Monday, October 26, 2015
IRS possessed Stingray cellphone surveillance gear, documents reveal.
The Internal Revenue Service is the latest in a growing list of US federal agencies known to have possessed the sophisticated cellphone dragnet equipment known as Stingray, according to documents obtained by the Guardian.
Invoices obtained following a request under the Freedom of Information Act show purchases made in 2009 and 2012 by the federal tax agency with Harris Corporation, one of a number of companies that manufacture the devices. Privacy advocates said the revelation “shows the wide proliferation of this very invasive surveillance technology”.
The 2009 IRS/Harris Corp invoice is mostly redacted under section B(4) of the Freedom of Information Act, which is intended to protect trade secrets and privileged information. However, an invoice from 2012, which is also partially redacted, reports that the agency spent $65,652 on upgrading a Stingray II to a HailStorm, a more powerful version of the same device, as well as $6,000 on training from Harris Corporation.
Stingrays are the best-known example of a type of device called an IMSI-catcher, also known as “cell-site simulators”. About the size of a briefcase, they work by pretending to be cellphone towers in order to strip metadata and in some cases even content from phones which connect to them.
Despite their extensive capabilities, they require only a low-level court order called a PEN register, also known as a “trap and trace”, to grant permission for their use.
Immense secrecy has so far surrounded these devices, but a picture is slowly emerging which shows widespread use. Various revelations by the American Civil Liberties Union and news outlets including the Guardian had shown that at least 12 federal agencies are already known to have these devices, including the National Security Agency and the Federal Bureau of Investigation. The IRS makes 13.
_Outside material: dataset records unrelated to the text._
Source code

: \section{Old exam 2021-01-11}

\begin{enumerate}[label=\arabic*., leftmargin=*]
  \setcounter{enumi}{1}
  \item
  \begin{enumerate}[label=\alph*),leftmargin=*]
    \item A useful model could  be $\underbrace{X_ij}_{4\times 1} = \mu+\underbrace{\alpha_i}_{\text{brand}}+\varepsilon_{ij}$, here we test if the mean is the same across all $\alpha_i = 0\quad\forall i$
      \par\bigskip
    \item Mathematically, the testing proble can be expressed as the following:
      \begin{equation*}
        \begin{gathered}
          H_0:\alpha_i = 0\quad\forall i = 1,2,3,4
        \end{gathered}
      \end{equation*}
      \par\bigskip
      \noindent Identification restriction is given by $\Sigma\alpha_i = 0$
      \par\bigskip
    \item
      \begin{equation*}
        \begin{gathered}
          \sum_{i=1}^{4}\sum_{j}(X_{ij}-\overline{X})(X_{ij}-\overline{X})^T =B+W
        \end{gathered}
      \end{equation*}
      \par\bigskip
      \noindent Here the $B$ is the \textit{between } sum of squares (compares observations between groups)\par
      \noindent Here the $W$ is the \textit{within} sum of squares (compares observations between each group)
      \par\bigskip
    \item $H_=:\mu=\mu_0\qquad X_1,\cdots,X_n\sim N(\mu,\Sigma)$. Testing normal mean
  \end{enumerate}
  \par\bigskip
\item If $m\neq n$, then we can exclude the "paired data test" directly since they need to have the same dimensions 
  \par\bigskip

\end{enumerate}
In November 2014, the Wall Street Journal uncovered an operation run by the US Marshals Service using a Boeing-made IMSI-catcher known as “dirtbox”. This is the first time that the IRS has been found to own the device.
The devices are also used by local and in some cases state police departments, across at least 20 states, though a culture of secrecy which surrounds Stingray devices has meant that the full scale of their use remains unknown.
A Guardian report in April revealed a non-disclosure agreement that local police and prosecutors were forced to sign with the FBI before using Stingrays, which mandated them to withdraw or even drop cases rather than risk revealing their use, and in September it emerged that this withholding of “discovery” evidence by police in Baltimore could lead to as many as 2,000 cases being overturned.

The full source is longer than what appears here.